# INSTRUCTIONS TO FOLLOW
Count every line in the data below that includes "measured", and give only the result.

==*==

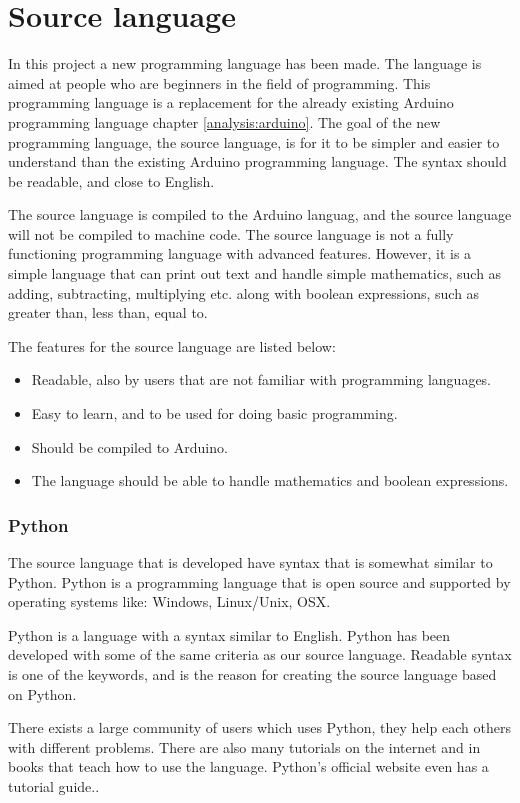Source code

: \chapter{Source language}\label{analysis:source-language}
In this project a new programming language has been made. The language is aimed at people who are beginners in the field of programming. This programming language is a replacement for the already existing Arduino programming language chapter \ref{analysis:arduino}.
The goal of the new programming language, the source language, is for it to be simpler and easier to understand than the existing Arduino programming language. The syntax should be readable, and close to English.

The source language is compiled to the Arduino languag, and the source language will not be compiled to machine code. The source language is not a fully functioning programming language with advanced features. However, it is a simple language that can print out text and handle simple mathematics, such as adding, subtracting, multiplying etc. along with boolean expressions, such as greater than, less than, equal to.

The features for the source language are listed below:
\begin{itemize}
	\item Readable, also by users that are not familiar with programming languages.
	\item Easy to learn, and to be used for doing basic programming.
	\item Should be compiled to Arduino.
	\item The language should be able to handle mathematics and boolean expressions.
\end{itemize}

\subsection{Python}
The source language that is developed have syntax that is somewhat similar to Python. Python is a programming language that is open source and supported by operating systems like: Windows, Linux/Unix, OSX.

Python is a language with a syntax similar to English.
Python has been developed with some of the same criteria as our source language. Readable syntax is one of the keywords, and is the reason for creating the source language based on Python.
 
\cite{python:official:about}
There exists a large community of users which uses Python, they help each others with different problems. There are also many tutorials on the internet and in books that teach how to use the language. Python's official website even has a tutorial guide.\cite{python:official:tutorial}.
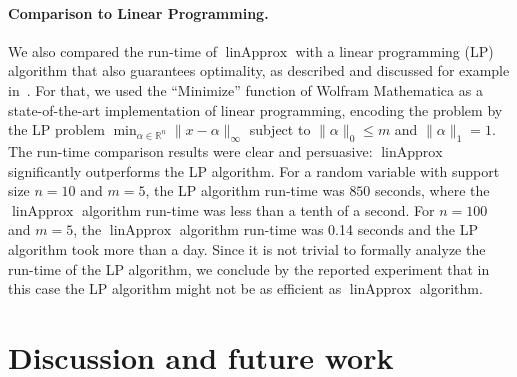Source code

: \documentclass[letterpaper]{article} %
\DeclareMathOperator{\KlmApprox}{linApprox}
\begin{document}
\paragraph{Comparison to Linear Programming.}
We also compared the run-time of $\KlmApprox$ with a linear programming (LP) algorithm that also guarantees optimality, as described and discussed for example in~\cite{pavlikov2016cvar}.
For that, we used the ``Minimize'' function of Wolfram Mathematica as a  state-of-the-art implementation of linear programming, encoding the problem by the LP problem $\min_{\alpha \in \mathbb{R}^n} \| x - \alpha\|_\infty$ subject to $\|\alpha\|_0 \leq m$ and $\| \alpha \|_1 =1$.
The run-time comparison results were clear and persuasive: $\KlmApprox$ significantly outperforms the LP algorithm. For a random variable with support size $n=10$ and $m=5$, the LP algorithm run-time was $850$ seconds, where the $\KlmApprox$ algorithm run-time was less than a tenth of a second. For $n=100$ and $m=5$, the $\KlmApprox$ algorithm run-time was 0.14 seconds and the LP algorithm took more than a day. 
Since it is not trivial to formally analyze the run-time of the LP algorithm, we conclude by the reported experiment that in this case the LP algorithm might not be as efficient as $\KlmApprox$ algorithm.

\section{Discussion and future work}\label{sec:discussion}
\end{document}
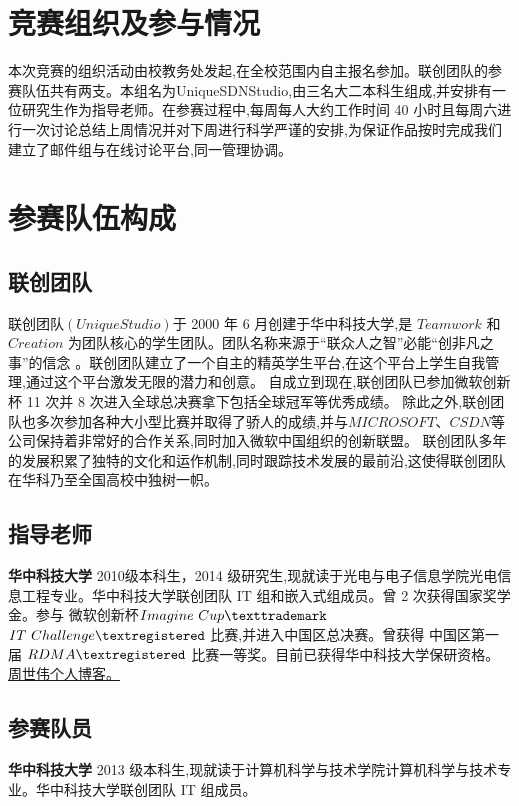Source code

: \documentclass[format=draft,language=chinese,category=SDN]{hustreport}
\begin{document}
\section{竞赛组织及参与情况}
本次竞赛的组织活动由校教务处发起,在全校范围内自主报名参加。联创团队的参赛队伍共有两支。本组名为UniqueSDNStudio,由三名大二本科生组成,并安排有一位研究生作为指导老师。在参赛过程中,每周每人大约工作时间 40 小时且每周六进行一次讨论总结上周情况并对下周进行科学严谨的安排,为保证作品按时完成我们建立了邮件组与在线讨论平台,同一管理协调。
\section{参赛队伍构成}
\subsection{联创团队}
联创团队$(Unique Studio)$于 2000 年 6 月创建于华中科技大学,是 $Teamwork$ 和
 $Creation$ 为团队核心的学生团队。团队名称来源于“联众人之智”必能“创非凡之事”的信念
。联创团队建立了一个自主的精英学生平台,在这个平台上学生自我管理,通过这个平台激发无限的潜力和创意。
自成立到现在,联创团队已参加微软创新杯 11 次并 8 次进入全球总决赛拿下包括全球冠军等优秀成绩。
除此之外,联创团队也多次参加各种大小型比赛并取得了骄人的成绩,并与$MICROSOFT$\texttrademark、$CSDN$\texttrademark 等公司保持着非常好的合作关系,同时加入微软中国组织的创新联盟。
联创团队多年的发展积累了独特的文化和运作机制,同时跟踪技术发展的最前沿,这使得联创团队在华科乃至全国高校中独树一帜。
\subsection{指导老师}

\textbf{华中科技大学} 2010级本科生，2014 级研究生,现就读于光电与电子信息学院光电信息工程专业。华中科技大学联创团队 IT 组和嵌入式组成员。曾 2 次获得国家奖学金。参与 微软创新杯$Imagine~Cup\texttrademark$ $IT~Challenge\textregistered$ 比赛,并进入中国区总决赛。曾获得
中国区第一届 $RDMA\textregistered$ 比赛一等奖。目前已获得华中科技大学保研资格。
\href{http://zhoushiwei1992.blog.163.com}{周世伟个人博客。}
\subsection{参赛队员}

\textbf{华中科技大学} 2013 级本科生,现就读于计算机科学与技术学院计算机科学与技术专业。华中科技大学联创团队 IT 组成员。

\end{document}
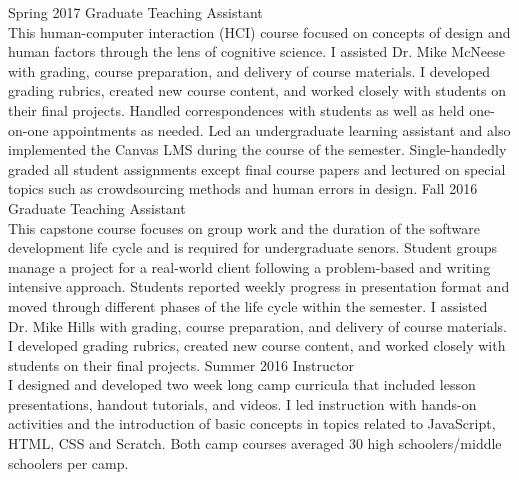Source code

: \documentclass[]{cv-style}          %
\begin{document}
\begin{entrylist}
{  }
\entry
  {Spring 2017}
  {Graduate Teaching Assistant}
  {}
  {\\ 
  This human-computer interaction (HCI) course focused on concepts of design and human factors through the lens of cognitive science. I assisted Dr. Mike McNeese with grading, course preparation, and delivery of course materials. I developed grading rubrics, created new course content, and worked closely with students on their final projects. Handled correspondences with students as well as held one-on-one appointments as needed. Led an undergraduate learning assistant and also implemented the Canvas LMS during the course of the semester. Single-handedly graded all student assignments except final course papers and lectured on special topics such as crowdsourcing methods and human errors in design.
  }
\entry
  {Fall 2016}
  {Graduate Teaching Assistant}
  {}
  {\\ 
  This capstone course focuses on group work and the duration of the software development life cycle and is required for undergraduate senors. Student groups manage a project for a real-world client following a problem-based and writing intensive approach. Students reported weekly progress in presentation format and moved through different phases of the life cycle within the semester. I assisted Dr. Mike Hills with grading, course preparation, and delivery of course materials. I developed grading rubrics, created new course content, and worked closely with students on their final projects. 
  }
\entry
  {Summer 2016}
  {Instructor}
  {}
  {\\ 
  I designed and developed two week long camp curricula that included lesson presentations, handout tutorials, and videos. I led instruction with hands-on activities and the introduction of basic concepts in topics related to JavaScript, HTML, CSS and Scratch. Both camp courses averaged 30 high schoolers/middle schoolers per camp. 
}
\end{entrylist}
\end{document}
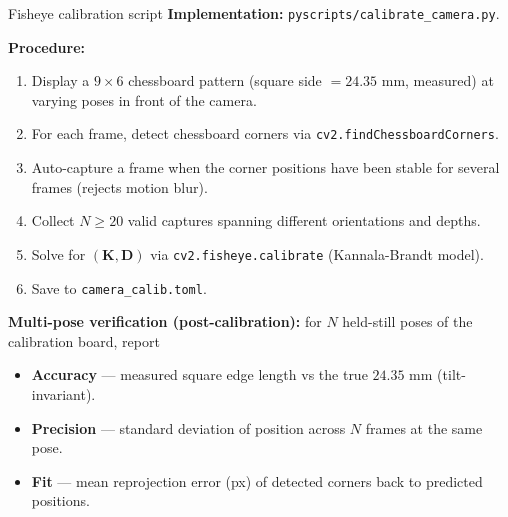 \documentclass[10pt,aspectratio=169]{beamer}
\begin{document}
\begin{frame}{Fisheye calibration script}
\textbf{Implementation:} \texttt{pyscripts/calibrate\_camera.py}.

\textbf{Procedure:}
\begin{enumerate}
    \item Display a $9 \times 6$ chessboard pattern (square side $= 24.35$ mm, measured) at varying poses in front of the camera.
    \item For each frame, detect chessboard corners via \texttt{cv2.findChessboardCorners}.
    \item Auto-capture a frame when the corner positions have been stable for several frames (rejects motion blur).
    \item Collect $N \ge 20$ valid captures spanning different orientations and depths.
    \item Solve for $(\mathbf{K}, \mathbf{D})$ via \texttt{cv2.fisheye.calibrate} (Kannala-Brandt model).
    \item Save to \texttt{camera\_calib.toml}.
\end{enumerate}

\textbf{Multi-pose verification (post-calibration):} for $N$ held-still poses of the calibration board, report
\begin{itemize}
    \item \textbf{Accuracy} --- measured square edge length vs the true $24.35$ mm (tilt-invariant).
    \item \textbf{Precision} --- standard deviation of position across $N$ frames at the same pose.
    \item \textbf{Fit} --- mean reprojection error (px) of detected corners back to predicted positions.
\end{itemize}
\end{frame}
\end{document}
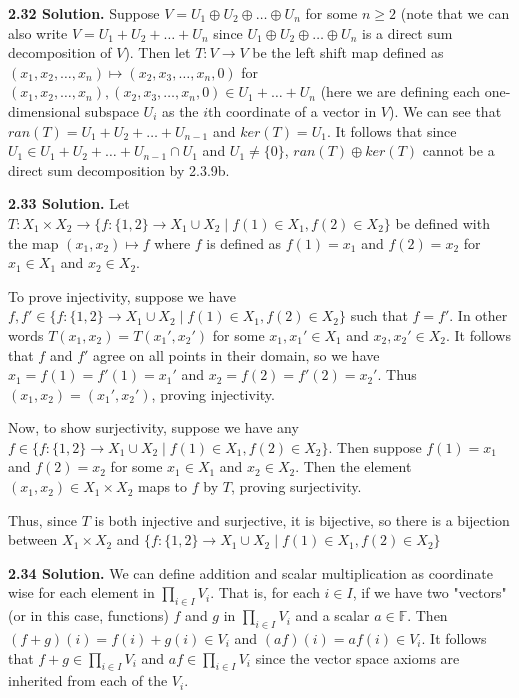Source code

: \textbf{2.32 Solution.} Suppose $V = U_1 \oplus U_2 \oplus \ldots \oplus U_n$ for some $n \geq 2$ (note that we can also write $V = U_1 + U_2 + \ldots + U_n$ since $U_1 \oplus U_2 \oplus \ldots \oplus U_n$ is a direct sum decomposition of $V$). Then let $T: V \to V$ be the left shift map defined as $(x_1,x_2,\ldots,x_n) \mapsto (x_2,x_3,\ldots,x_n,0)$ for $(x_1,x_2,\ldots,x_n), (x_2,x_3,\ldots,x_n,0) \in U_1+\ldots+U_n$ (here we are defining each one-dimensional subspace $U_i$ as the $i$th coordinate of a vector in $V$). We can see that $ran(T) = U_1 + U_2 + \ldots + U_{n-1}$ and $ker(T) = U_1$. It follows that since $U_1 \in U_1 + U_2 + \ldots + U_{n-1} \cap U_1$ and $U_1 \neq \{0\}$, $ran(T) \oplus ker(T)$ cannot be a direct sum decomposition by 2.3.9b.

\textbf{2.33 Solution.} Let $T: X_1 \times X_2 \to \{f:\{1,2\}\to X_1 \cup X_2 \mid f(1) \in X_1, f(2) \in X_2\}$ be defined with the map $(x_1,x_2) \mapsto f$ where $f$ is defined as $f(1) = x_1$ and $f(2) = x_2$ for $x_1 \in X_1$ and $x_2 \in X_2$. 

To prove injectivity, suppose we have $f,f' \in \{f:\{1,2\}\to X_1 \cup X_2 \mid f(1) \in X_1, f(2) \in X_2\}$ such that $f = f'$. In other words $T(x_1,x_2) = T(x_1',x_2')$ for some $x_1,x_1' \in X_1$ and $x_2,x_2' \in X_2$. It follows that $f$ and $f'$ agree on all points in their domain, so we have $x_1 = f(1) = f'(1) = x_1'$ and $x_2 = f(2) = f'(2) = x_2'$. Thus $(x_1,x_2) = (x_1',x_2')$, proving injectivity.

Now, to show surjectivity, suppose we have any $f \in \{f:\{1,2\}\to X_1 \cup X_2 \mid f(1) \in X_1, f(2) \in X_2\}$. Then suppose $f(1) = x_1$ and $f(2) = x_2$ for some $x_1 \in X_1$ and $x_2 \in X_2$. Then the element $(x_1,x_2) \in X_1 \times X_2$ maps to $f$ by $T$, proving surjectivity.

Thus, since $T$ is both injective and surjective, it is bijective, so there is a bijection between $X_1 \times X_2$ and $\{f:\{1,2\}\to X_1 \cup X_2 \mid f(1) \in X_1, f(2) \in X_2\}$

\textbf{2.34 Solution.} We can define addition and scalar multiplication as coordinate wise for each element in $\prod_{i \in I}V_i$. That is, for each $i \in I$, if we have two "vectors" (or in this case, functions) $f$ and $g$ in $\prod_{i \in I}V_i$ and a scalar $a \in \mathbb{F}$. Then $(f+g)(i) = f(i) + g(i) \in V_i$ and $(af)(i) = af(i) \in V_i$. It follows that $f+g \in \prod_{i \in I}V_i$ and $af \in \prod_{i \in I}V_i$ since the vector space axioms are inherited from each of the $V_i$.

==*==

# RESULT FOR THIS EXERCISE
2